START Record extracts

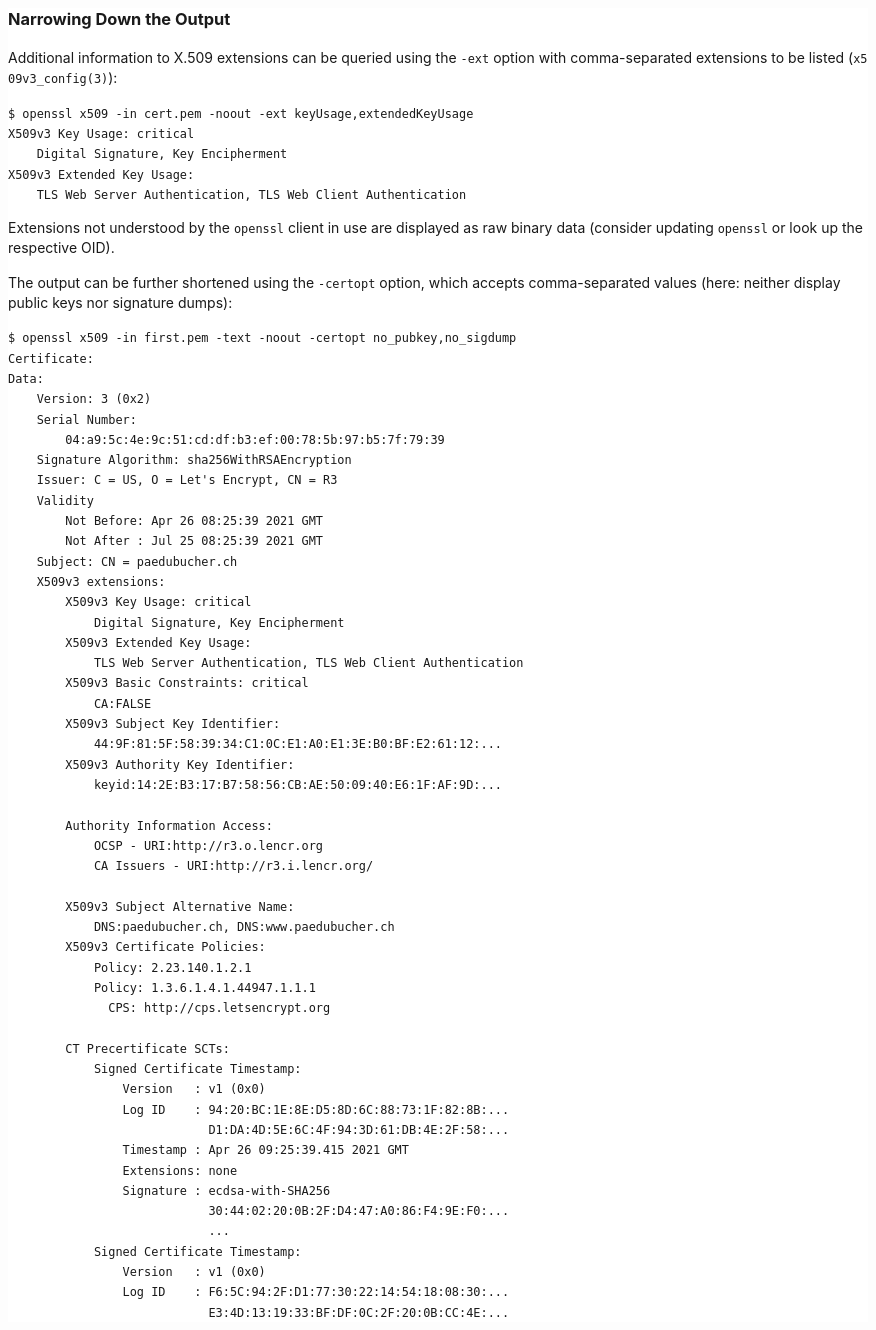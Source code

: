 
### Narrowing Down the Output

Additional information to X.509 extensions can be queried using the `-ext`
option with comma-separated extensions to be listed (`x509v3_config(3)`):

    $ openssl x509 -in cert.pem -noout -ext keyUsage,extendedKeyUsage
    X509v3 Key Usage: critical
        Digital Signature, Key Encipherment
    X509v3 Extended Key Usage:
        TLS Web Server Authentication, TLS Web Client Authentication

Extensions not understood by the `openssl` client in use are displayed as raw
binary data (consider updating `openssl` or look up the respective OID).

The output can be further shortened using the `-certopt` option, which accepts
comma-separated values (here: neither display public keys nor signature dumps):

    $ openssl x509 -in first.pem -text -noout -certopt no_pubkey,no_sigdump
    Certificate:
    Data:
        Version: 3 (0x2)
        Serial Number:
            04:a9:5c:4e:9c:51:cd:df:b3:ef:00:78:5b:97:b5:7f:79:39
        Signature Algorithm: sha256WithRSAEncryption
        Issuer: C = US, O = Let's Encrypt, CN = R3
        Validity
            Not Before: Apr 26 08:25:39 2021 GMT
            Not After : Jul 25 08:25:39 2021 GMT
        Subject: CN = paedubucher.ch
        X509v3 extensions:
            X509v3 Key Usage: critical
                Digital Signature, Key Encipherment
            X509v3 Extended Key Usage:
                TLS Web Server Authentication, TLS Web Client Authentication
            X509v3 Basic Constraints: critical
                CA:FALSE
            X509v3 Subject Key Identifier:
                44:9F:81:5F:58:39:34:C1:0C:E1:A0:E1:3E:B0:BF:E2:61:12:...
            X509v3 Authority Key Identifier:
                keyid:14:2E:B3:17:B7:58:56:CB:AE:50:09:40:E6:1F:AF:9D:...

            Authority Information Access:
                OCSP - URI:http://r3.o.lencr.org
                CA Issuers - URI:http://r3.i.lencr.org/

            X509v3 Subject Alternative Name:
                DNS:paedubucher.ch, DNS:www.paedubucher.ch
            X509v3 Certificate Policies:
                Policy: 2.23.140.1.2.1
                Policy: 1.3.6.1.4.1.44947.1.1.1
                  CPS: http://cps.letsencrypt.org

            CT Precertificate SCTs:
                Signed Certificate Timestamp:
                    Version   : v1 (0x0)
                    Log ID    : 94:20:BC:1E:8E:D5:8D:6C:88:73:1F:82:8B:...
                                D1:DA:4D:5E:6C:4F:94:3D:61:DB:4E:2F:58:...
                    Timestamp : Apr 26 09:25:39.415 2021 GMT
                    Extensions: none
                    Signature : ecdsa-with-SHA256
                                30:44:02:20:0B:2F:D4:47:A0:86:F4:9E:F0:...
                                ...
                Signed Certificate Timestamp:
                    Version   : v1 (0x0)
                    Log ID    : F6:5C:94:2F:D1:77:30:22:14:54:18:08:30:...
                                E3:4D:13:19:33:BF:DF:0C:2F:20:0B:CC:4E:...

END Record extracts

Assignment >> Retype the whole listing exactly. Do not include the pictures.

Reply >>
Source code

: 
### Narrowing Down the Output

Additional information to X.509 extensions can be queried using the `-ext`
option with comma-separated extensions to be listed (`x509v3_config(3)`):

    $ openssl x509 -in cert.pem -noout -ext keyUsage,extendedKeyUsage
    X509v3 Key Usage: critical
        Digital Signature, Key Encipherment
    X509v3 Extended Key Usage:
        TLS Web Server Authentication, TLS Web Client Authentication

Extensions not understood by the `openssl` client in use are displayed as raw
binary data (consider updating `openssl` or look up the respective OID).

The output can be further shortened using the `-certopt` option, which accepts
comma-separated values (here: neither display public keys nor signature dumps):

    $ openssl x509 -in first.pem -text -noout -certopt no_pubkey,no_sigdump
    Certificate:
    Data:
        Version: 3 (0x2)
        Serial Number:
            04:a9:5c:4e:9c:51:cd:df:b3:ef:00:78:5b:97:b5:7f:79:39
        Signature Algorithm: sha256WithRSAEncryption
        Issuer: C = US, O = Let's Encrypt, CN = R3
        Validity
            Not Before: Apr 26 08:25:39 2021 GMT
            Not After : Jul 25 08:25:39 2021 GMT
        Subject: CN = paedubucher.ch
        X509v3 extensions:
            X509v3 Key Usage: critical
                Digital Signature, Key Encipherment
            X509v3 Extended Key Usage:
                TLS Web Server Authentication, TLS Web Client Authentication
            X509v3 Basic Constraints: critical
                CA:FALSE
            X509v3 Subject Key Identifier:
                44:9F:81:5F:58:39:34:C1:0C:E1:A0:E1:3E:B0:BF:E2:61:12:...
            X509v3 Authority Key Identifier:
                keyid:14:2E:B3:17:B7:58:56:CB:AE:50:09:40:E6:1F:AF:9D:...

            Authority Information Access:
                OCSP - URI:http://r3.o.lencr.org
                CA Issuers - URI:http://r3.i.lencr.org/

            X509v3 Subject Alternative Name:
                DNS:paedubucher.ch, DNS:www.paedubucher.ch
            X509v3 Certificate Policies:
                Policy: 2.23.140.1.2.1
                Policy: 1.3.6.1.4.1.44947.1.1.1
                  CPS: http://cps.letsencrypt.org

            CT Precertificate SCTs:
                Signed Certificate Timestamp:
                    Version   : v1 (0x0)
                    Log ID    : 94:20:BC:1E:8E:D5:8D:6C:88:73:1F:82:8B:...
                                D1:DA:4D:5E:6C:4F:94:3D:61:DB:4E:2F:58:...
                    Timestamp : Apr 26 09:25:39.415 2021 GMT
                    Extensions: none
                    Signature : ecdsa-with-SHA256
                                30:44:02:20:0B:2F:D4:47:A0:86:F4:9E:F0:...
                                ...
                Signed Certificate Timestamp:
                    Version   : v1 (0x0)
                    Log ID    : F6:5C:94:2F:D1:77:30:22:14:54:18:08:30:...
                                E3:4D:13:19:33:BF:DF:0C:2F:20:0B:CC:4E:...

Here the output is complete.